DM: You’re so exhausted when you come out of something like Rio, you wonder how the next one could possibly get any more complex. We felt like we left everything on the playing field in Rio. As far as Tokyo goes, it’s a question of how do we repeat the same thing with a little bit of growth. How do we do it better, with less pain and suffering.

In terms of actual planning, we’re very much focused on Korea right now. If we do need to make some changes to aging equipment for Korea, we do need to think a bit about how that equipment will fit in by Japan, however.

Broadcast Operations Center, NBC Sports Group Production Facility in Stamford, Conn.

TVT: What about ‘proofs-of-concept’ or ‘Science Projects’ from Rio. Any takeaway?

DM: We did spend a lot of time on 4K and HDR as we discussed, and that was pretty much a big Science Project.

We had some new remote production going on between venues and the IBC, with Lawo units that move four signals across the LAN along with MADI and data and more. This allowed us to aggregate all the material from a small venue and then move it to the IBC and back. We did this at basketball , and road cycling, the marathon and the triathlon.

We didn’t know we were going to do this, but about two weeks before Opening there was a request from production to basically do some Off Tube voiceovers with one announcer in Rio and one in Stamford. We called this a ‘collaborative off-tube,’ and it actually required quite a bit of innovation to get it to work, but it was fun and it worked really well.

TVT: You’ve been in charge of Olympic broadcast engineering for 20 years now, and been involved in Olympics even longer than that. Reflect on the challenge in 1996 vs 2016.

DM: Atlanta in 1996 was composite analog and composite digital in edit suites. We had the virtual IBC split between Atlanta and 30 Rock in New York, and only 170 hours of produced content on the network. We had every DS3 (line) AT&T had on the east coast busy. Which amounted to thirty-seven 45 Mbps DS3s, with one SD NTSC feed on each one. This equated to about 1600 Mb of bandwidth.

Twenty years later we had 132 HD feeds, and 13 control rooms running, three in Rio and 10 back home. We did roughly 1500 hours of produced programming, along with 7000 hours of streaming.

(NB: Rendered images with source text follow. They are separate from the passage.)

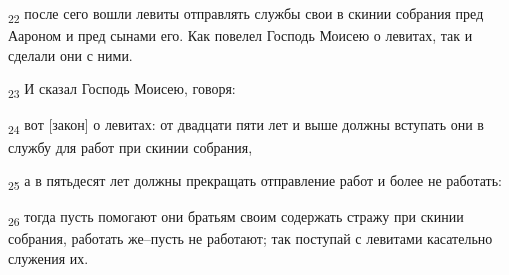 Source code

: \begin{tcolorbox}
\textsubscript{22} после сего вошли левиты отправлять службы свои в скинии собрания пред Аароном и пред сынами его. Как повелел Господь Моисею о левитах, так и сделали они с ними.
\end{tcolorbox}
\begin{tcolorbox}
\textsubscript{23} И сказал Господь Моисею, говоря:
\end{tcolorbox}
\begin{tcolorbox}
\textsubscript{24} вот [закон] о левитах: от двадцати пяти лет и выше должны вступать они в службу для работ при скинии собрания,
\end{tcolorbox}
\begin{tcolorbox}
\textsubscript{25} а в пятьдесят лет должны прекращать отправление работ и более не работать:
\end{tcolorbox}
\begin{tcolorbox}
\textsubscript{26} тогда пусть помогают они братьям своим содержать стражу при скинии собрания, работать же--пусть не работают; так поступай с левитами касательно служения их.
\end{tcolorbox}
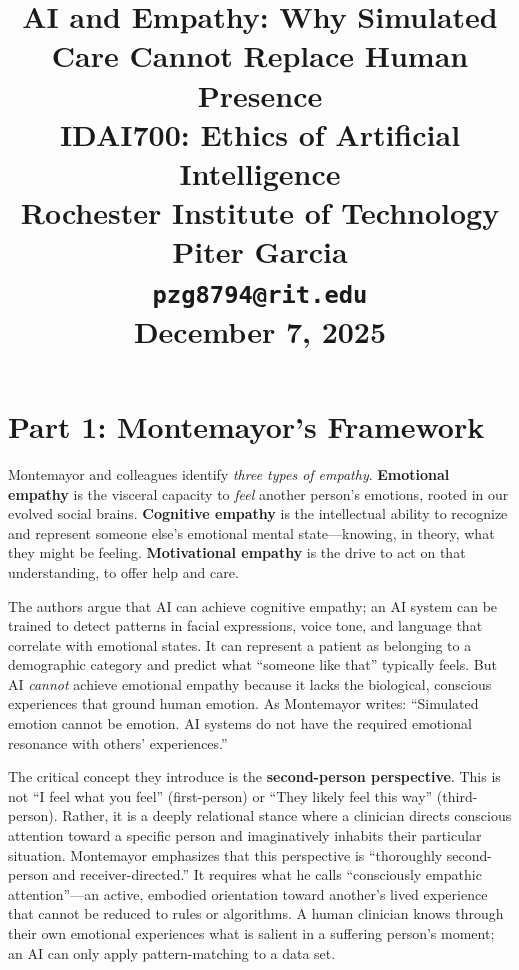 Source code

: \documentclass[12pt,twoside]{article}
\title{
\vspace*{1.3in}
\textbf{\Huge AI and Empathy: Why Simulated Care Cannot Replace Human Presence}\\[1.5em]
\Large IDAI700: Ethics of Artificial Intelligence\\
Rochester Institute of Technology\\[0.5em]
\textbf{Piter Garcia}\\
\texttt{pzg8794@rit.edu}\\[1em]
\textbf{December 7, 2025}
}
\author{}
\date{}
\begin{document}
\thispagestyle{empty}
\maketitle
\newpage

\pagestyle{fancy}

\section*{Part 1: Montemayor's Framework}

Montemayor and colleagues identify \textit{three types of empathy}. \textbf{Emotional empathy} is the visceral capacity to \textit{feel} another person's emotions, rooted in our evolved social brains. \textbf{Cognitive empathy} is the intellectual ability to recognize and represent someone else's emotional mental state---knowing, in theory, what they might be feeling. \textbf{Motivational empathy} is the drive to act on that understanding, to offer help and care.

The authors argue that AI can achieve cognitive empathy; an AI system can be trained to detect patterns in facial expressions, voice tone, and language that correlate with emotional states. It can represent a patient as belonging to a demographic category and predict what ``someone like that'' typically feels. But AI \textit{cannot} achieve emotional empathy because it lacks the biological, conscious experiences that ground human emotion. As Montemayor writes: ``Simulated emotion cannot be emotion. AI systems do not have the required emotional resonance with others' experiences.''

The critical concept they introduce is the \textbf{second-person perspective}. This is not ``I feel what you feel'' (first-person) or ``They likely feel this way'' (third-person). Rather, it is a deeply relational stance where a clinician directs conscious attention toward a specific person and imaginatively inhabits their particular situation. Montemayor emphasizes that this perspective is ``thoroughly second-person and receiver-directed.'' It requires what he calls ``consciously empathic attention''---an active, embodied orientation toward another's lived experience that cannot be reduced to rules or algorithms. A human clinician knows through their own emotional experiences what is salient in a suffering person's moment; an AI can only apply pattern-matching to a data set.

\end{document}
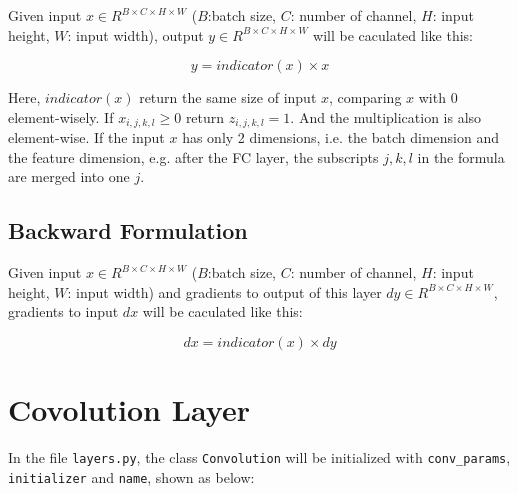 \documentclass[11pt]{article}
\begin{document}
Given input \(x \in R^{B \times C \times H \times W}\) (\(B\):batch
size, \(C\): number of channel, \(H\): input height, \(W\): input
width), output \(y \in R^{B \times C \times H \times W}\) will be
caculated like this:

\begin{equation*}
y=indicator(x) \times x
\end{equation*}

Here, \(indicator(x)\) return the same size of input \(x\), comparing
\(x\) with 0 element-wisely. If \(x_{i,j,k,l} \geq 0\) return
\(z_{i,j,k,l}=1\). And the multiplication is also element-wise. If the
input \(x\) has only 2 dimensions, i.e. the batch dimension and the
feature dimension, e.g. after the FC layer, the subscripts \(j,k,l\) in
the formula are merged into one \(j\).

\subsection{Backward Formulation}\label{backward-formulation}

Given input \(x \in R^{B \times C \times H \times W}\) (\(B\):batch
size, \(C\): number of channel, \(H\): input height, \(W\): input width)
and gradients to output of this layer
\(dy \in R^{B \times C \times H \times W}\), gradients to input \(dx\)
will be caculated like this:

\begin{equation*}
dx=indicator(x) \times dy
\end{equation*}

    \section{Covolution Layer}\label{covolution-layer}

In the file \texttt{layers.py}, the class \texttt{Convolution} will be
initialized with \texttt{conv\_params}, \texttt{initializer} and
\texttt{name}, shown as below:
\end{document}
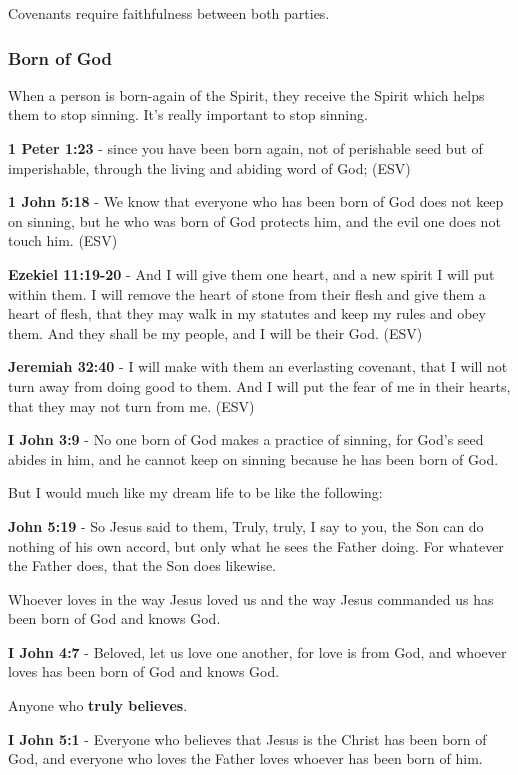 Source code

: \documentclass[11pt]{article}
\begin{document}
Covenants require faithfulness between both parties.

\subsubsection{Born of God}
\label{sec:org5146075}
When a person is born-again of the Spirit, they receive the Spirit which helps them to stop sinning. It's really important to stop sinning.

\textbf{1 Peter 1:23} - since you have been born again, not of perishable seed but of imperishable, through the living and abiding word of God; (ESV)

\textbf{1 John 5:18} - We know that everyone who has been born of God does not keep on sinning, but he who was born of God protects him, and the evil one does not touch him. (ESV)

\textbf{Ezekiel 11:19-20} - And I will give them one heart, and a new spirit I will put within them. I will remove the heart of stone from their flesh and give them a heart of flesh, that they may walk in my statutes and keep my rules and obey them. And they shall be my people, and I will be their God. (ESV)

\textbf{Jeremiah 32:40} - I will make with them an everlasting covenant, that I will not turn away from doing good to them. And I will put the fear of me in their hearts, that they may not turn from me. (ESV)

\textbf{I John 3:9} - No one born of God makes a practice of sinning, for God's seed abides in him, and he cannot keep on sinning because he has been born of God.

But I would much like my dream life to be like the following:

\textbf{John 5:19} - So Jesus said to them, Truly, truly, I say to you, the Son can do nothing of his own accord, but only what he sees the Father doing. For whatever the Father does, that the Son does likewise.

Whoever loves in the way Jesus loved us and the way Jesus commanded us has been born of God and knows God.

\textbf{I John 4:7} - Beloved, let us love one another, for love is from God, and whoever loves has been born of God and knows God.

Anyone who \textbf{truly believes}.

\textbf{I John 5:1} - Everyone who believes that Jesus is the Christ has been born of God, and everyone who loves the Father loves whoever has been born of him.
\end{document}
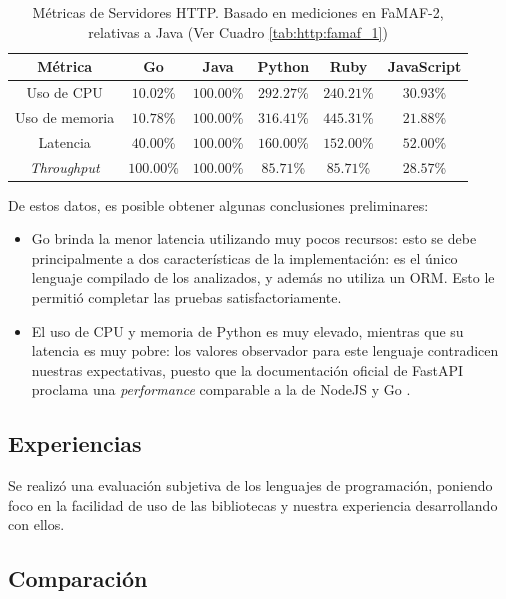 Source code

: \documentclass[11pt]{article}
\let\Oldsubsection\subsection
\renewcommand{\subsection}{\FloatBarrier\Oldsubsection}
\newcommand{\english}[1]{\textit{#1}}
\begin{document}
\begin{table}[h]
\centering
\begin{tabular}{|c|c|c|c|c|c|}
\hline
Métrica & Go       & Java     & Python   & Ruby     & JavaScript \\ \hline
Uso de CPU   & $10.02$\%  & $100.00$\% & $292.27$\% & $240.21$\% & $30.93$\%    \\ \hline
Uso de memoria  & $10.78$\%  & $100.00$\% & $316.41$\% & $445.31$\% & $21.88$\%    \\ \hline
Latencia     & $40.00$\%  & $100.00$\% & $160.00$\% & $152.00$\% & $52.00$\%    \\ \hline
\textit{Throughput} & $100.00$\% & $100.00$\% & $85.71$\%  & $85.71$\%  & $28.57$\%    \\ \hline
\end{tabular}
\caption{Métricas de Servidores HTTP. Basado en mediciones en FaMAF-2, relativas a Java (Ver Cuadro \ref{tab:http:famaf_1})}
\label{tab:http:metrics}
\end{table}

De estos datos, es posible obtener algunas conclusiones preliminares:

\begin{itemize}
    \item Go brinda la menor latencia utilizando muy pocos recursos: esto se debe principalmente a dos características de la implementación: es el único lenguaje compilado de los analizados, y además no utiliza un ORM. Esto le permitió completar las pruebas satisfactoriamente.
    \item El uso de CPU y memoria de Python es muy elevado, mientras que su latencia es muy pobre: los valores observador para este lenguaje contradicen nuestras expectativas, puesto que la documentación oficial de FastAPI proclama una \english{performance} comparable a la de NodeJS y Go \cite{http:fastapi_performance}.
\end{itemize}

\subsection{Experiencias}

Se realizó una evaluación subjetiva de los lenguajes de programación, poniendo foco en la facilidad de uso de las bibliotecas y nuestra experiencia desarrollando con ellos.

\subsection{Comparación}
\end{document}
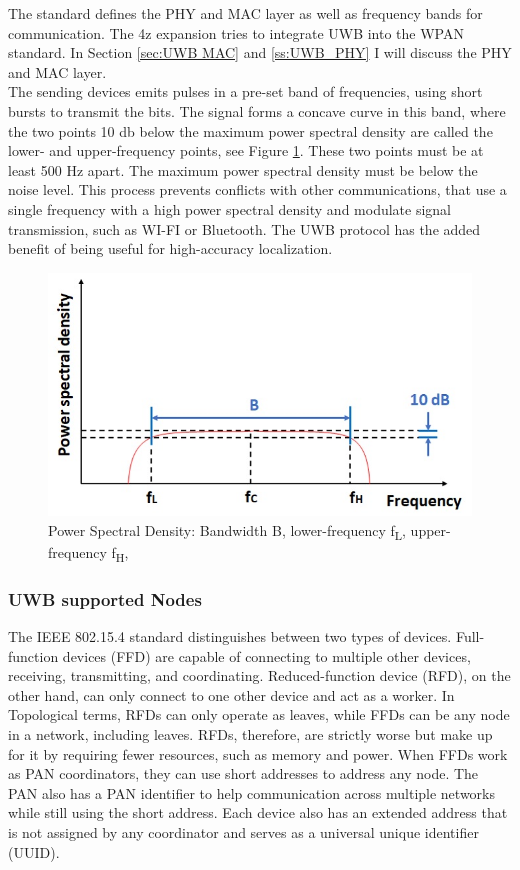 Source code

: The standard defines the PHY and MAC layer as well as frequency bands for communication.
The 4z expansion tries to integrate UWB into the WPAN standard. In Section \ref{sec:UWB MAC} and \ref{ss:UWB_PHY} I will discuss the PHY and MAC layer.\\

The sending devices emits pulses in a pre-set band of frequencies, using short bursts to transmit the bits.
The signal forms a concave curve in this band, where the two points 10 db below the maximum power spectral density are called the lower- and upper-frequency points, see Figure \ref{f:UWB_spectrum}.
These two points must be at least 500 Hz apart.
The maximum power spectral density must be below the noise level.
This process prevents conflicts with other communications, that use a single frequency with a high power spectral density and modulate signal transmission, such as WI-FI or Bluetooth.
The UWB protocol has the added benefit of being useful for high-accuracy localization.


\begin{figure}[ht!]
\centering
\includegraphics[width=\linewidth]{graphics/UWB_spectrum.jpg}
\caption{Power Spectral Density: Bandwidth B, lower-frequency f\textsubscript{L}, upper-frequency f\textsubscript{H}, \cite{hsu_2021}}
\label{f:UWB_spectrum}
\end{figure}


\subsubsection{UWB supported Nodes}

The IEEE 802.15.4 standard distinguishes between two types of devices.
Full-function devices (FFD) are capable of connecting to multiple other devices, receiving, transmitting, and coordinating. Reduced-function device (RFD), on the other hand, can only connect to one other device and act as a worker. 
In Topological terms, RFDs can only operate as leaves, while FFDs can be any node in a network, including leaves.
RFDs, therefore, are strictly worse but make up for it by requiring fewer resources, such as memory and power.
When FFDs work as PAN coordinators, they can use short addresses to address any node.
The PAN also has a PAN identifier to help communication across multiple networks while still using the short address.
Each device also has an extended address that is not assigned by any coordinator and serves as a universal unique identifier (UUID).


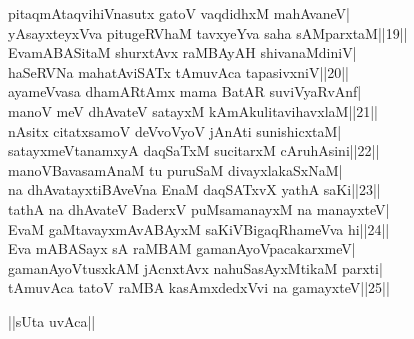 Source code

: \documentclass{article}
\begin{document}
pitaqmAtaqvihiVnasutx gatoV vaqdidhxM mahAvaneV|\\
yAsayxteyxVva pitugeRVhaM tavxyeYva saha sAMparxtaM||19||\\
EvamABASitaM shurxtAvx raMBAyAH shivanaMdiniV|\\
haSeRVNa mahatAviSATx tAmuvAca tapasivxniV||20||\\
ayameVvasa dhamARtAmx mama BatAR suviVyaRvAnf|\\
manoV meV dhAvateV satayxM kAmAkulitavihavxlaM||21||\\
nAsitx citatxsamoV deVvoVyoV jAnAti sunishicxtaM|\\
satayxmeVtanamxyA daqSaTxM sucitarxM cAruhAsini||22||\\
manoVBavasamAnaM tu puruSaM divayxlakaSxNaM|\\
na dhAvatayxtiBAveVna EnaM daqSATxvX yathA saKi||23||\\
tathA na dhAvateV BaderxV puMsamanayxM na manayxteV|\\
EvaM gaMtavayxmAvABAyxM saKiVBigaqRhameVva hi||24||\\
Eva mABASayx sA raMBAM gamanAyoVpacakarxmeV|\\
gamanAyoVtusxkAM jAcnxtAvx nahuSasAyxMtikaM parxti|\\
tAmuvAca tatoV raMBA kasAmxdedxVvi na gamayxteV||25||\\

\begin{center}
||sUta uvAca||
\end{center}
\end{document}
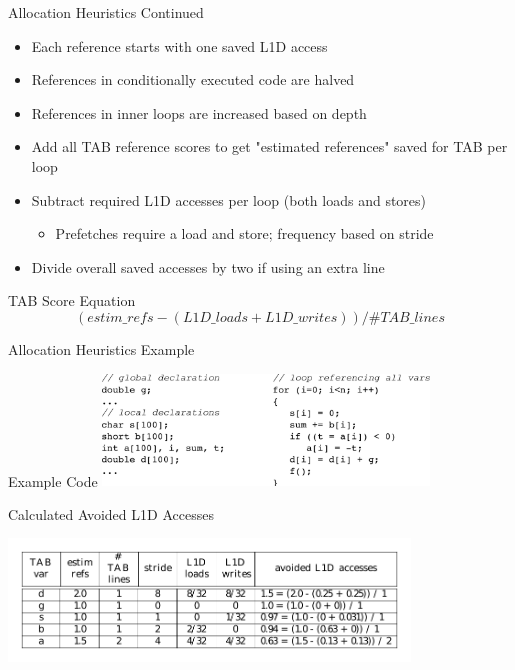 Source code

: \documentclass{beamer}
\begin{document}
\begin{frame}{Allocation Heuristics Continued}
   \begin{itemize}
      \item Each reference starts with one saved L1D access
      \item References in conditionally executed code are halved
      \item References in inner loops are increased based on depth
      \item Add all TAB reference scores to get "estimated references" 
         saved for TAB per loop
      \item Subtract required L1D accesses per loop (both loads and stores)
         \begin{itemize}
            \item Prefetches require a load and store; frequency based on stride
         \end{itemize}
      \item Divide overall saved accesses by two if using an extra line
   \end{itemize}
   \begin{block}{TAB Score Equation}
      \begin{equation}
         (estim\_refs - (L1D\_loads + L1D\_writes)) / \#TAB\_lines
      \end{equation}
   \end{block}
\end{frame}
\begin{frame}{Allocation Heuristics Example}
   \begin{block}{Example Code}
      \includegraphics[width=0.65\textwidth]{figures/estimationexample_horizontal.pdf}
   \end{block}
   \begin{block}{Calculated Avoided L1D Accesses}
      \begin{center}
      \includegraphics[width=0.80\textwidth]{figures/estimationtable.pdf}
      \end{center}
   \end{block}
\end{frame}
\end{document}

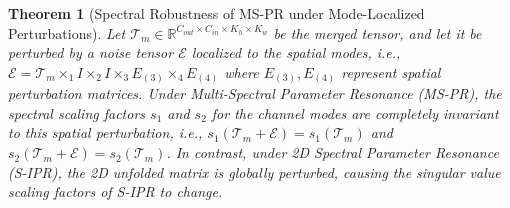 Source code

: \documentclass{article}
\theoremstyle{plain}
\newtheorem{theorem}{Theorem}[section]
\theoremstyle{definition}
\theoremstyle{remark}
\begin{document}
\begin{theorem}[Spectral Robustness of MS-PR under Mode-Localized Perturbations]
Let $\mathcal{T}_m \in \mathbb{R}^{C_{out} \times C_{in} \times K_h \times K_w}$ be the merged tensor, and let it be perturbed by a noise tensor $\mathcal{E}$ localized to the spatial modes, i.e., $\mathcal{E} = \mathcal{T}_m \times_1 I \times_2 I \times_3 E_{(3)} \times_4 E_{(4)}$ where $E_{(3)}, E_{(4)}$ represent spatial perturbation matrices. Under Multi-Spectral Parameter Resonance (MS-PR), the spectral scaling factors $s_1$ and $s_2$ for the channel modes are completely invariant to this spatial perturbation, i.e., $s_1(\mathcal{T}_m + \mathcal{E}) = s_1(\mathcal{T}_m)$ and $s_2(\mathcal{T}_m + \mathcal{E}) = s_2(\mathcal{T}_m)$. In contrast, under 2D Spectral Parameter Resonance (S-IPR), the 2D unfolded matrix is globally perturbed, causing the singular value scaling factors of S-IPR to change.
\end{theorem}
\end{document}
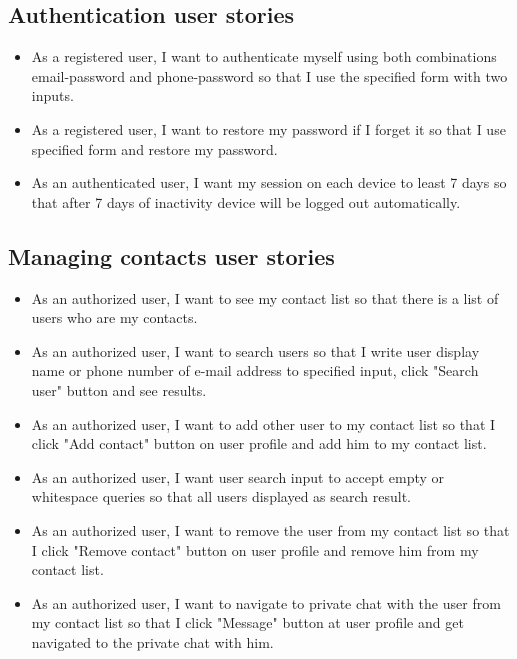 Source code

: \subsection{Authentication user stories}\label{subsec:authentication-user-stories}
\begin{itemize}
    \item As a registered user, I want to authenticate myself using both combinations email-password and phone-password
    so that I use the specified form with two inputs.
    \item As a registered user, I want to restore my password if I forget it so that I use specified form and restore my password.
    \item As an authenticated user, I want my session on each device to least 7 days so that after 7 days of inactivity device
    will be logged out automatically.
\end{itemize}

\subsection{Managing contacts user stories}\label{subsec:adding-contacts}
\begin{itemize}
    \item As an authorized user, I want to see my contact list so that there is a list of users who are my contacts.
    \item As an authorized user, I want to search users so that I write user display name or phone number of e-mail
    address to specified input, click "Search user" button and see results.
    \item As an authorized user, I want to add other user to my contact list so that I click "Add contact" button on
    user profile and add him to my contact list.
    \item As an authorized user, I want user search input to accept empty or whitespace queries so that all users
    displayed as search result.
    \item As an authorized user, I want to remove the user from my contact list so that I click "Remove contact" button
    on user profile and remove him from my contact list.
    \item As an authorized user, I want to navigate to private chat with the user from my contact list so that I click
    "Message" button at user profile and get navigated to the private chat with him.
\end{itemize}

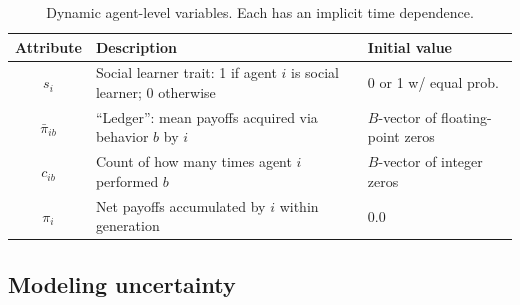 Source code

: \documentclass[letterpaper,11.5pt]{scrartcl}
\begin{document}
\vspace{2em}

\begin{table}[h]
    \caption{Dynamic agent-level variables. Each has an implicit time dependence.}
    \label{tab:modelParameters}
    \centering \hspace{-3em}
    \begin{tabular}{cp{4.0in}l} \toprule

        Attribute & Description & Initial value \\ 

        \midrule  

        $s_i$  & Social learner trait: 1 if agent $i$ is social learner; 0 otherwise & 0
        or 1 w/ equal prob. \\

        $\bar\pi_{ib}$ & ``Ledger'': mean payoffs acquired via behavior $b$ by $i$ 
                       & $B$-vector of floating-point zeros \\

        $c_{ib}$ & Count of how many times agent $i$ performed $b$ 
              & $B$-vector of integer zeros \\

        $\pi_i$ & Net payoffs accumulated by $i$ within generation
                                & 0.0 \\
        \bottomrule
    \end{tabular}
\end{table}

\vspace{2em}




\subsection{Modeling uncertainty}
\end{document}
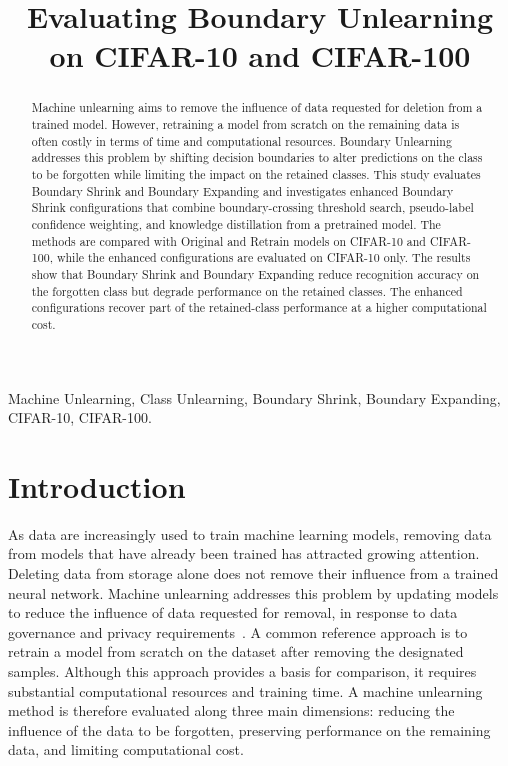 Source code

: \documentclass[conference]{IEEEtran}
\begin{document}
\title{Evaluating Boundary Unlearning on CIFAR-10 and CIFAR-100}
\author{
}
\maketitle
\begin{abstract}
Machine unlearning aims to remove the influence of data requested for deletion from a trained model. However, retraining a model from scratch on the remaining data is often costly in terms of time and computational resources. Boundary Unlearning addresses this problem by shifting decision boundaries to alter predictions on the class to be forgotten while limiting the impact on the retained classes. This study evaluates Boundary Shrink and Boundary Expanding and investigates enhanced Boundary Shrink configurations that combine boundary-crossing threshold search, pseudo-label confidence weighting, and knowledge distillation from a pretrained model. The methods are compared with Original and Retrain models on CIFAR-10 and CIFAR-100, while the enhanced configurations are evaluated on CIFAR-10 only. The results show that Boundary Shrink and Boundary Expanding reduce recognition accuracy on the forgotten class but degrade performance on the retained classes. The enhanced configurations recover part of the retained-class performance at a higher computational cost.
\end{abstract}
\begin{IEEEkeywords}
Machine Unlearning, Class Unlearning, Boundary Shrink, Boundary Expanding, CIFAR-10, CIFAR-100.
\end{IEEEkeywords}

\section{Introduction}
As data are increasingly used to train machine learning models, removing data from models that have already been trained has attracted growing attention. Deleting data from storage alone does not remove their influence from a trained neural network. Machine unlearning addresses this problem by updating models to reduce the influence of data requested for removal, in response to data governance and privacy requirements~\cite{bourtoule2021machine}. A common reference approach is to retrain a model from scratch on the dataset after removing the designated samples. Although this approach provides a basis for comparison, it requires substantial computational resources and training time. A machine unlearning method is therefore evaluated along three main dimensions: reducing the influence of the data to be forgotten, preserving performance on the remaining data, and limiting computational cost.
\end{document}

In Atlanta, the internet was just coming to life, and none of this remote control or IP or WAN infrastructure existed. Anything remote control was done by brute force and we had to cobble that together ourselves. We had just one Cisco router that did the graphics file exchange, but the concept of a file-based workflow didn’t really exist.

Section of Broadcast Operations Center inside NBC Olympics Production Compound within the IBC in Rio de Janeiro.

In Rio we had 225 Cisco routers and switchers, obviously not all used for file-based television, but it’s 225 to 1 in Atlanta. And we had four 10 Gb circuits from Rio, which is something like 40,000 Mbps, versus the 1600Mbps in Atlanta.

In Atlanta, time was spent on things like getting all the separate analog audio and video wires in the right place, timing, equalization, hum and phase. This was mostly hardware-based, and just keeping power on was critical. In Rio time was spent on things like cleaning fibers, software configuration, IP addresses, multicasting, hitless packet merge, and viewer authentication. It was mostly software based, however keeping the power was still a challenge.

It went from keeping analog hardware ‘tweeked’ as we used to say, versus the overwhelming complexity of software and databases.

You still worry about getting the right thing to come out of the program monitor at the right time, but the way we’re doing it is so very different.